### RECORD EXTRACTS
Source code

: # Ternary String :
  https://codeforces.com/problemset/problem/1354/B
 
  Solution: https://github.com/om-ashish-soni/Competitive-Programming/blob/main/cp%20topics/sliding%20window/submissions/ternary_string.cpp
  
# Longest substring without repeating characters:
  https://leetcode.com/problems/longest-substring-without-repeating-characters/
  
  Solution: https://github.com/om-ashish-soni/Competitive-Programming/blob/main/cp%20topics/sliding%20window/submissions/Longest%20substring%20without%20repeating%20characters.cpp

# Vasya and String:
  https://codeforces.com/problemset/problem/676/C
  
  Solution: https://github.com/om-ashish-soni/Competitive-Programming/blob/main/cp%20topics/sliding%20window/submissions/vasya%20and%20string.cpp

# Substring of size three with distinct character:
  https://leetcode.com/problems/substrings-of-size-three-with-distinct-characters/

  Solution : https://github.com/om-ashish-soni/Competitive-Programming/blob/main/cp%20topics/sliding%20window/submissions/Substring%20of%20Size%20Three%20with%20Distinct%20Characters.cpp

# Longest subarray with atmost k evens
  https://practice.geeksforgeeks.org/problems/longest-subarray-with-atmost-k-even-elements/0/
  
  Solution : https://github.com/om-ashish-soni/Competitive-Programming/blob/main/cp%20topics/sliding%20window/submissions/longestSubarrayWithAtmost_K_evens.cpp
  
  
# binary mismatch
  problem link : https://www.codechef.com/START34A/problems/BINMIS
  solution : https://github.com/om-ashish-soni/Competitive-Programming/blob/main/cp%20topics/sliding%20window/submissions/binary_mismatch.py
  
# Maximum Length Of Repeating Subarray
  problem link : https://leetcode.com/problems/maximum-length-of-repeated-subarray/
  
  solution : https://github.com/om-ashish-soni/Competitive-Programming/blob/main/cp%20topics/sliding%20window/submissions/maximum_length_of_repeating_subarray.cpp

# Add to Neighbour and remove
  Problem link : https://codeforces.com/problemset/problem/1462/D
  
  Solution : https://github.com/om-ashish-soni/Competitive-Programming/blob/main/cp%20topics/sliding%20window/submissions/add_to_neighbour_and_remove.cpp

### EXERCISE OBJECTIVE
Repeat the entries exactly as they appear.

### OUTPUT OF THE EXERCISE
Source code

: # Ternary String :
  https://codeforces.com/problemset/problem/1354/B
 
  Solution: https://github.com/om-ashish-soni/Competitive-Programming/blob/main/cp%20topics/sliding%20window/submissions/ternary_string.cpp
  
# Longest substring without repeating characters:
  https://leetcode.com/problems/longest-substring-without-repeating-characters/
  
  Solution: https://github.com/om-ashish-soni/Competitive-Programming/blob/main/cp%20topics/sliding%20window/submissions/Longest%20substring%20without%20repeating%20characters.cpp

# Vasya and String:
  https://codeforces.com/problemset/problem/676/C
  
  Solution: https://github.com/om-ashish-soni/Competitive-Programming/blob/main/cp%20topics/sliding%20window/submissions/vasya%20and%20string.cpp

# Substring of size three with distinct character:
  https://leetcode.com/problems/substrings-of-size-three-with-distinct-characters/

  Solution : https://github.com/om-ashish-soni/Competitive-Programming/blob/main/cp%20topics/sliding%20window/submissions/Substring%20of%20Size%20Three%20with%20Distinct%20Characters.cpp

# Longest subarray with atmost k evens
  https://practice.geeksforgeeks.org/problems/longest-subarray-with-atmost-k-even-elements/0/
  
  Solution : https://github.com/om-ashish-soni/Competitive-Programming/blob/main/cp%20topics/sliding%20window/submissions/longestSubarrayWithAtmost_K_evens.cpp
  
  
# binary mismatch
  problem link : https://www.codechef.com/START34A/problems/BINMIS
  solution : https://github.com/om-ashish-soni/Competitive-Programming/blob/main/cp%20topics/sliding%20window/submissions/binary_mismatch.py
  
# Maximum Length Of Repeating Subarray
  problem link : https://leetcode.com/problems/maximum-length-of-repeated-subarray/
  
  solution : https://github.com/om-ashish-soni/Competitive-Programming/blob/main/cp%20topics/sliding%20window/submissions/maximum_length_of_repeating_subarray.cpp

# Add to Neighbour and remove
  Problem link : https://codeforces.com/problemset/problem/1462/D
  
  Solution : https://github.com/om-ashish-soni/Competitive-Programming/blob/main/cp%20topics/sliding%20window/submissions/add_to_neighbour_and_remove.cpp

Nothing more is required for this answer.